Along Curetes Street, just behind the shops near the Library of Celsus there are six luxurious residential buildings that were in use from the 1st century AD through the 7th century AD. Because of their location on the slopes of Mt. Coressus they have become known as the Slope Houses or the Terrace Houses.
The houses were abandoned in the 7th century AD when a series of devastating Arab raids and the continued silting up of the harbor caused the Ephesians to move to Ayasuluk Hill. After being abandoned, these houses fell into decay or were buried under soil from landslides. The soil preserved the houses well, and their contents have offered archeologists a close look into the lives of the Ephesian upper class in the Roman and Byzantine periods. The excavations of the terrace houses started in 1960 and continue today. Two of the houses have been fully restored and are usually open to the public. The rest are sometimes covered by a tent due to the excavations.
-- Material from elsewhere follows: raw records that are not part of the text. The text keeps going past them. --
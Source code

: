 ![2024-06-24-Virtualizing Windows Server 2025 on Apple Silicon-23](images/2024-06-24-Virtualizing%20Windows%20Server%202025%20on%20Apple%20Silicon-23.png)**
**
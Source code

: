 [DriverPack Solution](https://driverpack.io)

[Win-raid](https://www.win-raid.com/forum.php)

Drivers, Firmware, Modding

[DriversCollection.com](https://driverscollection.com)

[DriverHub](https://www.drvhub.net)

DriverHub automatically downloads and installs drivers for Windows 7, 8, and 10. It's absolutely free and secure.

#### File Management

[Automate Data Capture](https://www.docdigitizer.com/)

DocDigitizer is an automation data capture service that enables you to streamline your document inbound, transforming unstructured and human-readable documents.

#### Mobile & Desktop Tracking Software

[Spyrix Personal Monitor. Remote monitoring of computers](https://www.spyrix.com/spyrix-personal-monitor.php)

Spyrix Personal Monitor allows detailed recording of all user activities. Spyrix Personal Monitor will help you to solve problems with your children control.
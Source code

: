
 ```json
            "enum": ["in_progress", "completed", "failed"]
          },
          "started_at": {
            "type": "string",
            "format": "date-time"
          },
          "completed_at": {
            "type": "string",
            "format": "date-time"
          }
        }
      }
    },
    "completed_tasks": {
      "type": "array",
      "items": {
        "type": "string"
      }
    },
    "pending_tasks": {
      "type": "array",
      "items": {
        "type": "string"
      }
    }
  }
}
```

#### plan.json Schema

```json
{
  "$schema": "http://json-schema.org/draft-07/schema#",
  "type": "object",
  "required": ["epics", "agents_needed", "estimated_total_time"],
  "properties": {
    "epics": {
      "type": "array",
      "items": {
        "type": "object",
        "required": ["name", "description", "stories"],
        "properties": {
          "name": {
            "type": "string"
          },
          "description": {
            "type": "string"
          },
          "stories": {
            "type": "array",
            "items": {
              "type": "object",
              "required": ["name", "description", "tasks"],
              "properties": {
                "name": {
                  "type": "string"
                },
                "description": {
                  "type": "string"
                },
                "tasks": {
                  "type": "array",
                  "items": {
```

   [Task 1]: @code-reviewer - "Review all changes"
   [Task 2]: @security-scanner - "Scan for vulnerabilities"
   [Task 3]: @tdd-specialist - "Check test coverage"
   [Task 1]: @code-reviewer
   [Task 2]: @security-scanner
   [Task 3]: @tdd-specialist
These houses were built according to the Hippodamian grid style plan popular in the city during Roman times. Each one was built with multiple stories and an atrium with an entrance onto the side street. On the ground floor there were living and dining rooms, while upstairs held the bedrooms and guest rooms. They were equipped for running water and supplied with heating through clay pipes like the city’s bath houses.
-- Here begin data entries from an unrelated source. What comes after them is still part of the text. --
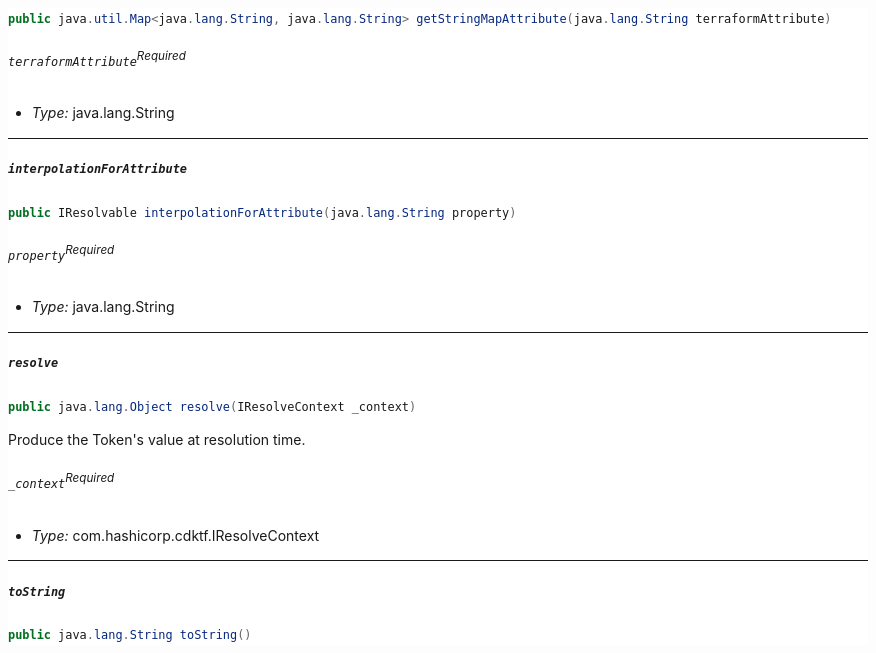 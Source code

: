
 ```java
public java.util.Map<java.lang.String, java.lang.String> getStringMapAttribute(java.lang.String terraformAttribute)
```

###### `terraformAttribute`<sup>Required</sup> <a name="terraformAttribute" id="@cdktf/provider-azuread.dataAzureadDomains.DataAzureadDomainsDomainsOutputReference.getStringMapAttribute.parameter.terraformAttribute"></a>

- *Type:* java.lang.String

---

##### `interpolationForAttribute` <a name="interpolationForAttribute" id="@cdktf/provider-azuread.dataAzureadDomains.DataAzureadDomainsDomainsOutputReference.interpolationForAttribute"></a>

```java
public IResolvable interpolationForAttribute(java.lang.String property)
```

###### `property`<sup>Required</sup> <a name="property" id="@cdktf/provider-azuread.dataAzureadDomains.DataAzureadDomainsDomainsOutputReference.interpolationForAttribute.parameter.property"></a>

- *Type:* java.lang.String

---

##### `resolve` <a name="resolve" id="@cdktf/provider-azuread.dataAzureadDomains.DataAzureadDomainsDomainsOutputReference.resolve"></a>

```java
public java.lang.Object resolve(IResolveContext _context)
```

Produce the Token's value at resolution time.

###### `_context`<sup>Required</sup> <a name="_context" id="@cdktf/provider-azuread.dataAzureadDomains.DataAzureadDomainsDomainsOutputReference.resolve.parameter._context"></a>

- *Type:* com.hashicorp.cdktf.IResolveContext

---

##### `toString` <a name="toString" id="@cdktf/provider-azuread.dataAzureadDomains.DataAzureadDomainsDomainsOutputReference.toString"></a>

```java
public java.lang.String toString()
```
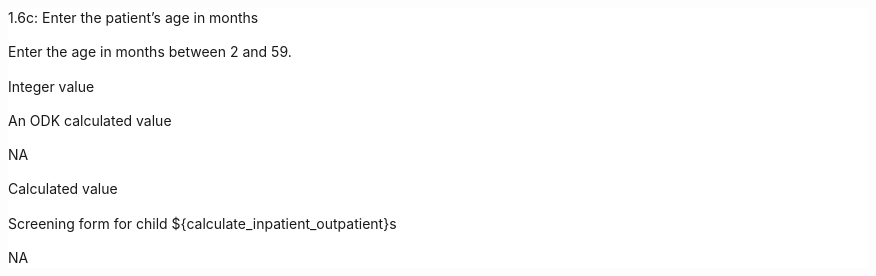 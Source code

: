 </td>

</tr>

<tr>

<td style="text-align:left;">

1.6c: Enter the patient’s age in months

</td>

<td style="text-align:left;">

Enter the age in months between 2 and 59.

</td>

<td style="text-align:left;">

Integer value

</td>

</tr>

<tr>

<td style="text-align:left;">

An ODK calculated value

</td>

<td style="text-align:left;">

NA

</td>

<td style="text-align:left;">

Calculated value

</td>

</tr>

<tr>

<td style="text-align:left;">

Screening form for child ${calculate\_inpatient\_outpatient}s

</td>

<td style="text-align:left;">

NA

</td>

<td style="text-align:left;">

</td>
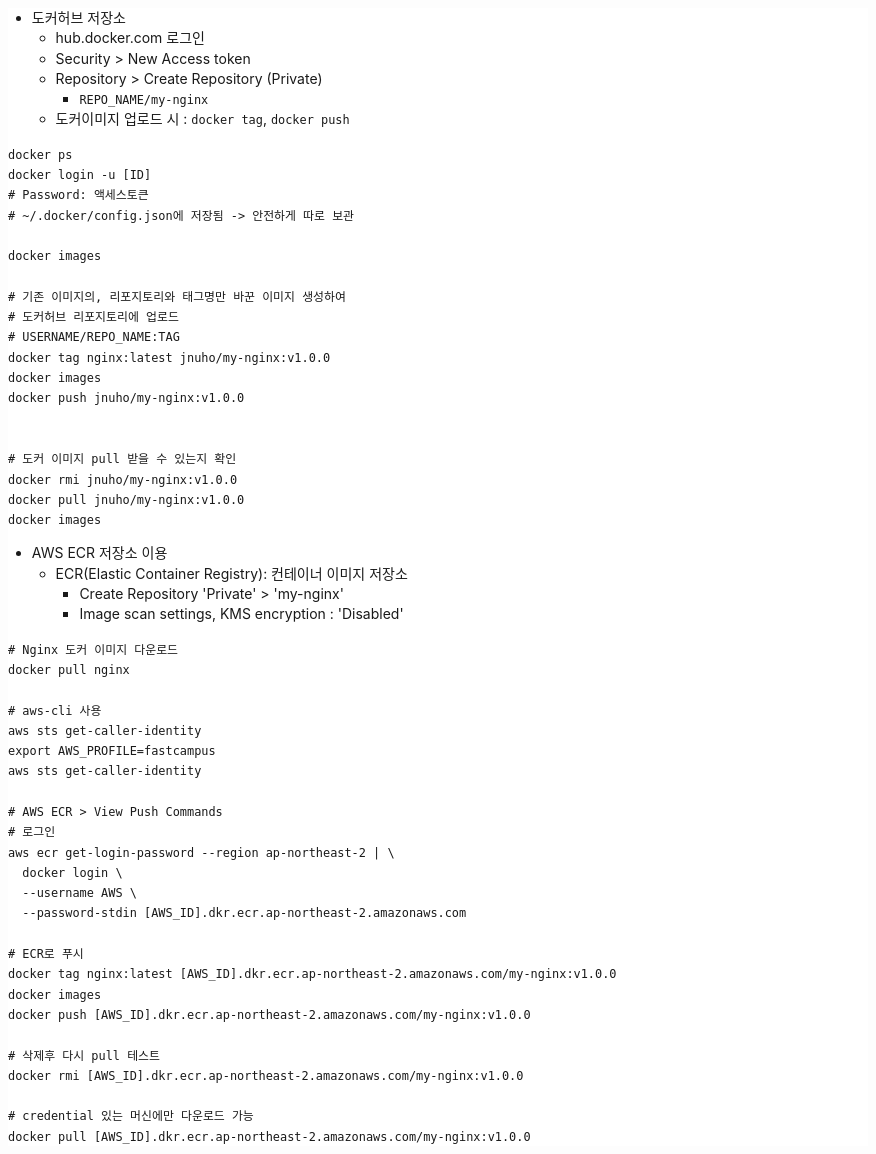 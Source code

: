 
- 도커허브 저장소
  - hub.docker.com 로그인
  - Security > New Access token
  - Repository > Create Repository (Private)
    - `REPO_NAME/my-nginx`
  - 도커이미지 업로드 시 : `docker tag`, `docker push`


```shell
docker ps
docker login -u [ID]
# Password: 액세스토큰
# ~/.docker/config.json에 저장됨 -> 안전하게 따로 보관

docker images

# 기존 이미지의, 리포지토리와 태그명만 바꾼 이미지 생성하여
# 도커허브 리포지토리에 업로드
# USERNAME/REPO_NAME:TAG
docker tag nginx:latest jnuho/my-nginx:v1.0.0
docker images
docker push jnuho/my-nginx:v1.0.0


# 도커 이미지 pull 받을 수 있는지 확인
docker rmi jnuho/my-nginx:v1.0.0
docker pull jnuho/my-nginx:v1.0.0
docker images
```


- AWS ECR 저장소 이용
  - ECR(Elastic Container Registry): 컨테이너 이미지 저장소
    - Create Repository 'Private' > 'my-nginx'
    - Image scan settings, KMS encryption : 'Disabled'

```shell
# Nginx 도커 이미지 다운로드
docker pull nginx

# aws-cli 사용
aws sts get-caller-identity
export AWS_PROFILE=fastcampus
aws sts get-caller-identity

# AWS ECR > View Push Commands
# 로그인
aws ecr get-login-password --region ap-northeast-2 | \
  docker login \
  --username AWS \
  --password-stdin [AWS_ID].dkr.ecr.ap-northeast-2.amazonaws.com

# ECR로 푸시
docker tag nginx:latest [AWS_ID].dkr.ecr.ap-northeast-2.amazonaws.com/my-nginx:v1.0.0
docker images
docker push [AWS_ID].dkr.ecr.ap-northeast-2.amazonaws.com/my-nginx:v1.0.0

# 삭제후 다시 pull 테스트
docker rmi [AWS_ID].dkr.ecr.ap-northeast-2.amazonaws.com/my-nginx:v1.0.0

# credential 있는 머신에만 다운로드 가능
docker pull [AWS_ID].dkr.ecr.ap-northeast-2.amazonaws.com/my-nginx:v1.0.0
```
Each house has an elaborate series of decorations. One of the houses open to the public has a black-and-white mosaic and a marble floor with the remains of a fountain in the center. The walls are decorated with frescoes involving theater scenes. The other house was altered and extended several times. It has mosaics and frescoes in several of the rooms and an atrium with Corinthian columns. A 5th-century glass mosaic in a niche depicts the heads of Dionysus and Ariadne. During this time Rome would have already been converted to Christianity, making the pagan subject especially interesting to archeologists.